*** SUPPLIED DATA ***
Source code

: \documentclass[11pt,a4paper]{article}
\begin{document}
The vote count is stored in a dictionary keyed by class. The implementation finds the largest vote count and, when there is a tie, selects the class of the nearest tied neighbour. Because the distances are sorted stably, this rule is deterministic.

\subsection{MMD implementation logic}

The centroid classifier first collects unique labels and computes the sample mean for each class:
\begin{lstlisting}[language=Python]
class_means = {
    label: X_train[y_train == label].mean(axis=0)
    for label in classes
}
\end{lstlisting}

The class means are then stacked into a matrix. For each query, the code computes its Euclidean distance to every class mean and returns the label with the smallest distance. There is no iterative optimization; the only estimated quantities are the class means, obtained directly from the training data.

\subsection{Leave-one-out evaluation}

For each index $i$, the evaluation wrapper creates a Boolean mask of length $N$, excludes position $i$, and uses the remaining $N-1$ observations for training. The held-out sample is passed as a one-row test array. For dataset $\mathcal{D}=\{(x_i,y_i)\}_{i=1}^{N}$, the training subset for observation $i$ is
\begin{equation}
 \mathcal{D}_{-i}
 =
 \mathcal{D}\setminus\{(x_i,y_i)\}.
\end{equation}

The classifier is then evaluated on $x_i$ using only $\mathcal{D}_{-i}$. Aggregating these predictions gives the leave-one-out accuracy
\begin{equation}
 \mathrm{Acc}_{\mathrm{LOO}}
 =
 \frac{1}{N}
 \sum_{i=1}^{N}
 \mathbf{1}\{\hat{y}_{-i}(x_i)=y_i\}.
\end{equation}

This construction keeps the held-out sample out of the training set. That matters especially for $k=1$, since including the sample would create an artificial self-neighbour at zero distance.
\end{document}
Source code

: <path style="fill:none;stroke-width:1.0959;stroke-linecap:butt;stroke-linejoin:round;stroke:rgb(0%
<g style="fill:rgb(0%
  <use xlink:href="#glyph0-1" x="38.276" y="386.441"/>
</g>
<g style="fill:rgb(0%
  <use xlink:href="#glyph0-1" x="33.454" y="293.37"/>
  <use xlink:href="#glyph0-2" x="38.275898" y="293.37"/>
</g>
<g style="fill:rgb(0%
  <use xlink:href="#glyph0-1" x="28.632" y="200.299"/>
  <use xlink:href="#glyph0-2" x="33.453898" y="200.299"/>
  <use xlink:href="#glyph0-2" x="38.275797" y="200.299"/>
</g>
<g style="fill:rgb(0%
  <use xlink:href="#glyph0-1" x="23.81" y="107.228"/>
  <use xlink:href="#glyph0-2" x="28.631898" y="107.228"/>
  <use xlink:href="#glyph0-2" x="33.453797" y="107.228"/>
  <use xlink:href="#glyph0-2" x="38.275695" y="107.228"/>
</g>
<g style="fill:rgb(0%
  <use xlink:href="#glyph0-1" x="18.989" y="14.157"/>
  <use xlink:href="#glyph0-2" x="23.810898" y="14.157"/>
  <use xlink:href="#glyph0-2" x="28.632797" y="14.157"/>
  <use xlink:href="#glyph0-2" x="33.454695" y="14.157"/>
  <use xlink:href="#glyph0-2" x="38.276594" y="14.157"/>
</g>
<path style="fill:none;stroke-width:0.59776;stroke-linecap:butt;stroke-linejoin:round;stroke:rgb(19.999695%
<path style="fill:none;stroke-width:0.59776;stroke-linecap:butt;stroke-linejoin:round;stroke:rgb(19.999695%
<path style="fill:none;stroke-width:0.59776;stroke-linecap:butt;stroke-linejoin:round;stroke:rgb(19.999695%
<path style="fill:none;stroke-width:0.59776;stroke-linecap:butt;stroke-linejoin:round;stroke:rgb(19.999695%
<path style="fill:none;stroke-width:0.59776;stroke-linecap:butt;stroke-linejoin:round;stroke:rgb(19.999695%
***
PROBLEM DESCRIPTION →
Reproduce every line of the data verbatim.

WRITTEN RESPONSE →
Source code

: \documentclass[11pt,a4paper]{article}
\begin{document}
The vote count is stored in a dictionary keyed by class. The implementation finds the largest vote count and, when there is a tie, selects the class of the nearest tied neighbour. Because the distances are sorted stably, this rule is deterministic.

\subsection{MMD implementation logic}

The centroid classifier first collects unique labels and computes the sample mean for each class:
\begin{lstlisting}[language=Python]
class_means = {
    label: X_train[y_train == label].mean(axis=0)
    for label in classes
}
\end{lstlisting}

The class means are then stacked into a matrix. For each query, the code computes its Euclidean distance to every class mean and returns the label with the smallest distance. There is no iterative optimization; the only estimated quantities are the class means, obtained directly from the training data.

\subsection{Leave-one-out evaluation}

For each index $i$, the evaluation wrapper creates a Boolean mask of length $N$, excludes position $i$, and uses the remaining $N-1$ observations for training. The held-out sample is passed as a one-row test array. For dataset $\mathcal{D}=\{(x_i,y_i)\}_{i=1}^{N}$, the training subset for observation $i$ is
\begin{equation}
 \mathcal{D}_{-i}
 =
 \mathcal{D}\setminus\{(x_i,y_i)\}.
\end{equation}

The classifier is then evaluated on $x_i$ using only $\mathcal{D}_{-i}$. Aggregating these predictions gives the leave-one-out accuracy
\begin{equation}
 \mathrm{Acc}_{\mathrm{LOO}}
 =
 \frac{1}{N}
 \sum_{i=1}^{N}
 \mathbf{1}\{\hat{y}_{-i}(x_i)=y_i\}.
\end{equation}

This construction keeps the held-out sample out of the training set. That matters especially for $k=1$, since including the sample would create an artificial self-neighbour at zero distance.
\end{document}
Source code

: <path style="fill:none;stroke-width:1.0959;stroke-linecap:butt;stroke-linejoin:round;stroke:rgb(0%
<g style="fill:rgb(0%
  <use xlink:href="#glyph0-1" x="38.276" y="386.441"/>
</g>
<g style="fill:rgb(0%
  <use xlink:href="#glyph0-1" x="33.454" y="293.37"/>
  <use xlink:href="#glyph0-2" x="38.275898" y="293.37"/>
</g>
<g style="fill:rgb(0%
  <use xlink:href="#glyph0-1" x="28.632" y="200.299"/>
  <use xlink:href="#glyph0-2" x="33.453898" y="200.299"/>
  <use xlink:href="#glyph0-2" x="38.275797" y="200.299"/>
</g>
<g style="fill:rgb(0%
  <use xlink:href="#glyph0-1" x="23.81" y="107.228"/>
  <use xlink:href="#glyph0-2" x="28.631898" y="107.228"/>
  <use xlink:href="#glyph0-2" x="33.453797" y="107.228"/>
  <use xlink:href="#glyph0-2" x="38.275695" y="107.228"/>
</g>
<g style="fill:rgb(0%
  <use xlink:href="#glyph0-1" x="18.989" y="14.157"/>
  <use xlink:href="#glyph0-2" x="23.810898" y="14.157"/>
  <use xlink:href="#glyph0-2" x="28.632797" y="14.157"/>
  <use xlink:href="#glyph0-2" x="33.454695" y="14.157"/>
  <use xlink:href="#glyph0-2" x="38.276594" y="14.157"/>
</g>
<path style="fill:none;stroke-width:0.59776;stroke-linecap:butt;stroke-linejoin:round;stroke:rgb(19.999695%
<path style="fill:none;stroke-width:0.59776;stroke-linecap:butt;stroke-linejoin:round;stroke:rgb(19.999695%
<path style="fill:none;stroke-width:0.59776;stroke-linecap:butt;stroke-linejoin:round;stroke:rgb(19.999695%
<path style="fill:none;stroke-width:0.59776;stroke-linecap:butt;stroke-linejoin:round;stroke:rgb(19.999695%
<path style="fill:none;stroke-width:0.59776;stroke-linecap:butt;stroke-linejoin:round;stroke:rgb(19.999695%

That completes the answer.